▶ Problem description: Look through the records and report how many lines include the word "glibc", with no other words.
(Data shown begins)
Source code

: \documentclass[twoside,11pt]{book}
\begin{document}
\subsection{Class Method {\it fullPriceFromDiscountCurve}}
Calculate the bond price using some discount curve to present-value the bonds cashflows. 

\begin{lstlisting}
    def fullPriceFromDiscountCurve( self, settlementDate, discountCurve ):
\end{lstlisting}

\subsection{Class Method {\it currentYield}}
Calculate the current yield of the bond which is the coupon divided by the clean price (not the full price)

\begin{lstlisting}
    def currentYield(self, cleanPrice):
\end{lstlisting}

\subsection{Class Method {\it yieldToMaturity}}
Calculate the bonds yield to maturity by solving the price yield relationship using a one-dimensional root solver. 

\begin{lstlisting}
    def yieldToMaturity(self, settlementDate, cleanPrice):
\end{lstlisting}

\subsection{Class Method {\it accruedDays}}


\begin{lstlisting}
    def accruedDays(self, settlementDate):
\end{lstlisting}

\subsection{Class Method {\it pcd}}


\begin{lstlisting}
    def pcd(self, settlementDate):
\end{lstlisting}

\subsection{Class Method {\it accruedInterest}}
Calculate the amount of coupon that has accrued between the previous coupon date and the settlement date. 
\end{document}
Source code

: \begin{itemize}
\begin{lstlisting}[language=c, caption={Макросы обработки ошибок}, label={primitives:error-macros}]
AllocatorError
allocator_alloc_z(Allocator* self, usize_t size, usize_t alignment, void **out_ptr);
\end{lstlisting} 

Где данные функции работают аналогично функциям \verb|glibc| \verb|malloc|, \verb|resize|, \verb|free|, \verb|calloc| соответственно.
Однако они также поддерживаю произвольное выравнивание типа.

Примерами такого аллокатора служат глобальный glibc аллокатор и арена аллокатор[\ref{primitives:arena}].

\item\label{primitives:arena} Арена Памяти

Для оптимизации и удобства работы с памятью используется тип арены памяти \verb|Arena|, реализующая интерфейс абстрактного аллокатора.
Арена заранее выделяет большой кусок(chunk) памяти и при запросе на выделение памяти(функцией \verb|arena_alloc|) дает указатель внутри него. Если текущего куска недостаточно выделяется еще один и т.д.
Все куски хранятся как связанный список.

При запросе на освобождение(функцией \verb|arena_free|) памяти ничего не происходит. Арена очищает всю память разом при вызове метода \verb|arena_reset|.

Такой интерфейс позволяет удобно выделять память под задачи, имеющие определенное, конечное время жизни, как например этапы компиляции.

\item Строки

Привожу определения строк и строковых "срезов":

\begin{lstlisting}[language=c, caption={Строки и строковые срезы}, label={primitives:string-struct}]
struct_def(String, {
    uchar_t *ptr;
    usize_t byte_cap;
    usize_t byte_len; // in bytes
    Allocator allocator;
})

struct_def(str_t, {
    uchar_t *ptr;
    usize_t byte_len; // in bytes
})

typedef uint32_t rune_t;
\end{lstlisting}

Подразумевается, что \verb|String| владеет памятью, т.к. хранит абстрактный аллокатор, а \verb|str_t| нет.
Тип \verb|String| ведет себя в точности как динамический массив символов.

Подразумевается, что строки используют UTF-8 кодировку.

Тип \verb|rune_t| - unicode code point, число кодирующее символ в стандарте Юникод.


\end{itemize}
(Data shown ends)
▶ Exercise result: 2